### Try it
Each line below is to be written out in full, exactly as shown.
Segment Open
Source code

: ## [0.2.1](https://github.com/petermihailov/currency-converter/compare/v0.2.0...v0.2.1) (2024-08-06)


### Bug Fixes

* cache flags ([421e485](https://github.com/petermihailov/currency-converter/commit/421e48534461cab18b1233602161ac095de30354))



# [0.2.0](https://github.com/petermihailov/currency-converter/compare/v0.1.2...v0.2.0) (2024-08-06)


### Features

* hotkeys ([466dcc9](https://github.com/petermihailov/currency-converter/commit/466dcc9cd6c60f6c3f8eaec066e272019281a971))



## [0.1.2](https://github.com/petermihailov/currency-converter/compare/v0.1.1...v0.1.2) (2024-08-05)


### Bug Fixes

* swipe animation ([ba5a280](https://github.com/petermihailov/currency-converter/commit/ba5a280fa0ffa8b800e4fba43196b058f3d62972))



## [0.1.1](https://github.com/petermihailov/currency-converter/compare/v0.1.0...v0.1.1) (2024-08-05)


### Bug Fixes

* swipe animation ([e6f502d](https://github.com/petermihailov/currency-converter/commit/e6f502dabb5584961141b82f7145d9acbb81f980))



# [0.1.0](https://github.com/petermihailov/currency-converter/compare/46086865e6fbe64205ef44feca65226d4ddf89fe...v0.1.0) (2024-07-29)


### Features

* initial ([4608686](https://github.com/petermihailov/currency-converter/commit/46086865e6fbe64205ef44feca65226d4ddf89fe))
Segment Closed
### Task result
Source code

: ## [0.2.1](https://github.com/petermihailov/currency-converter/compare/v0.2.0...v0.2.1) (2024-08-06)


### Bug Fixes

* cache flags ([421e485](https://github.com/petermihailov/currency-converter/commit/421e48534461cab18b1233602161ac095de30354))



# [0.2.0](https://github.com/petermihailov/currency-converter/compare/v0.1.2...v0.2.0) (2024-08-06)


### Features

* hotkeys ([466dcc9](https://github.com/petermihailov/currency-converter/commit/466dcc9cd6c60f6c3f8eaec066e272019281a971))



## [0.1.2](https://github.com/petermihailov/currency-converter/compare/v0.1.1...v0.1.2) (2024-08-05)


### Bug Fixes

* swipe animation ([ba5a280](https://github.com/petermihailov/currency-converter/commit/ba5a280fa0ffa8b800e4fba43196b058f3d62972))



## [0.1.1](https://github.com/petermihailov/currency-converter/compare/v0.1.0...v0.1.1) (2024-08-05)


### Bug Fixes

* swipe animation ([e6f502d](https://github.com/petermihailov/currency-converter/commit/e6f502dabb5584961141b82f7145d9acbb81f980))



# [0.1.0](https://github.com/petermihailov/currency-converter/compare/46086865e6fbe64205ef44feca65226d4ddf89fe...v0.1.0) (2024-07-29)


### Features

* initial ([4608686](https://github.com/petermihailov/currency-converter/commit/46086865e6fbe64205ef44feca65226d4ddf89fe))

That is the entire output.